Stored data
---+---
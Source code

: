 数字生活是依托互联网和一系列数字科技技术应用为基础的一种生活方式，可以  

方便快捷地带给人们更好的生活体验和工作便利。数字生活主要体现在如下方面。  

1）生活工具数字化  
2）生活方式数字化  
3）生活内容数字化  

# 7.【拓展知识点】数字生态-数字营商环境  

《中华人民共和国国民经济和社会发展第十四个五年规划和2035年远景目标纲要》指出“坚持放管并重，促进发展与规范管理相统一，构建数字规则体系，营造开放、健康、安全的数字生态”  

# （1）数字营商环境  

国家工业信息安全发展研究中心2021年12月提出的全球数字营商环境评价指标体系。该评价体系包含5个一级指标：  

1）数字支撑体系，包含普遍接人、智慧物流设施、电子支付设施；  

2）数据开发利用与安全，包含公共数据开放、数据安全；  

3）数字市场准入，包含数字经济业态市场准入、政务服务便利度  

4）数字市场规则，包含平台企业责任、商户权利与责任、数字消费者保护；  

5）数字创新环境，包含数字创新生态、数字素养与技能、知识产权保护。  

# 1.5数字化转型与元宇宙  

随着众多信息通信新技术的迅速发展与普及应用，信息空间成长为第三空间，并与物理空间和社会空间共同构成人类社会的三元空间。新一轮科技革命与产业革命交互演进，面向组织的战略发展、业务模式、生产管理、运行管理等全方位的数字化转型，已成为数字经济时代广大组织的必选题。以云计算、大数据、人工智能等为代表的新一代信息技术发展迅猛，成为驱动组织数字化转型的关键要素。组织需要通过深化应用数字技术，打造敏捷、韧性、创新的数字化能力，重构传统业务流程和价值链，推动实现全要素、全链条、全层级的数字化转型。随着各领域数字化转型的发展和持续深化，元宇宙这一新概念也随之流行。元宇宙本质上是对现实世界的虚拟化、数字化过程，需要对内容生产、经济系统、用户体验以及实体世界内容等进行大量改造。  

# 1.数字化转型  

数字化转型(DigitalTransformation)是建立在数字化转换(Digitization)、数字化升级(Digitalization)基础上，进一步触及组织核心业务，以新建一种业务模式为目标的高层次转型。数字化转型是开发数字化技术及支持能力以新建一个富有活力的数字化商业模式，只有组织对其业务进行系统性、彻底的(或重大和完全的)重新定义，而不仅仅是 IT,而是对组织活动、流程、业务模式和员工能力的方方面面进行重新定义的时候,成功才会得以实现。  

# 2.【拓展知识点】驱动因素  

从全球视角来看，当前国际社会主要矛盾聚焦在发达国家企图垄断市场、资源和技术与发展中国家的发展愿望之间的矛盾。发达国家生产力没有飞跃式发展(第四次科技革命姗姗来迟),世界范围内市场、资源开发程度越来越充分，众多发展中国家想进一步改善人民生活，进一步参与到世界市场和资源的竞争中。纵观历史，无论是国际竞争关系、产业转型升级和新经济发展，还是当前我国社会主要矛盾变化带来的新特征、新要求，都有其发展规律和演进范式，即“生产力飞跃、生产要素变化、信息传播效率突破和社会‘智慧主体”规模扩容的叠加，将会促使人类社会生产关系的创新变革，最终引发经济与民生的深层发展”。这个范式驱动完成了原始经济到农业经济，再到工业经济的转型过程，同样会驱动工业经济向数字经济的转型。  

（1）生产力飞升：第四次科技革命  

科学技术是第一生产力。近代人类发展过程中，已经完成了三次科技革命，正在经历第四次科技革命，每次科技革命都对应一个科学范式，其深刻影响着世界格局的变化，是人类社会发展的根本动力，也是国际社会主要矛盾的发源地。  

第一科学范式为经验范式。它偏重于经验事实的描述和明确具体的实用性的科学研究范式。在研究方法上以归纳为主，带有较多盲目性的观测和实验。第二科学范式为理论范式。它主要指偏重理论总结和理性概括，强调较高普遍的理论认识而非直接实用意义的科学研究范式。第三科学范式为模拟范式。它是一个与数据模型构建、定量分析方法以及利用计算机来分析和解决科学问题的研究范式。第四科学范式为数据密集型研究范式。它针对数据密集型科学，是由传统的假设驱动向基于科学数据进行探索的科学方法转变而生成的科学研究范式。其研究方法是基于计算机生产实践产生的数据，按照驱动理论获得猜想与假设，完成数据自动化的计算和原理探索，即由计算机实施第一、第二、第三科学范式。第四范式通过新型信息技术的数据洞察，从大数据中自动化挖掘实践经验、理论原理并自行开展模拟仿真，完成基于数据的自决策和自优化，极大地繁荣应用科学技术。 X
---+---
Write down, word for word, the lines above from the one containing "从全球视角来看，当前国际社会" through the one containing "科学技术是第一生产力。近代人", both ends included.

从全球视角来看，当前国际社会主要矛盾聚焦在发达国家企图垄断市场、资源和技术与发展中国家的发展愿望之间的矛盾。发达国家生产力没有飞跃式发展(第四次科技革命姗姗来迟),世界范围内市场、资源开发程度越来越充分，众多发展中国家想进一步改善人民生活，进一步参与到世界市场和资源的竞争中。纵观历史，无论是国际竞争关系、产业转型升级和新经济发展，还是当前我国社会主要矛盾变化带来的新特征、新要求，都有其发展规律和演进范式，即“生产力飞跃、生产要素变化、信息传播效率突破和社会‘智慧主体”规模扩容的叠加，将会促使人类社会生产关系的创新变革，最终引发经济与民生的深层发展”。这个范式驱动完成了原始经济到农业经济，再到工业经济的转型过程，同样会驱动工业经济向数字经济的转型。  

（1）生产力飞升：第四次科技革命  

科学技术是第一生产力。近代人类发展过程中，已经完成了三次科技革命，正在经历第四次科技革命，每次科技革命都对应一个科学范式，其深刻影响着世界格局的变化，是人类社会发展的根本动力，也是国际社会主要矛盾的发源地。  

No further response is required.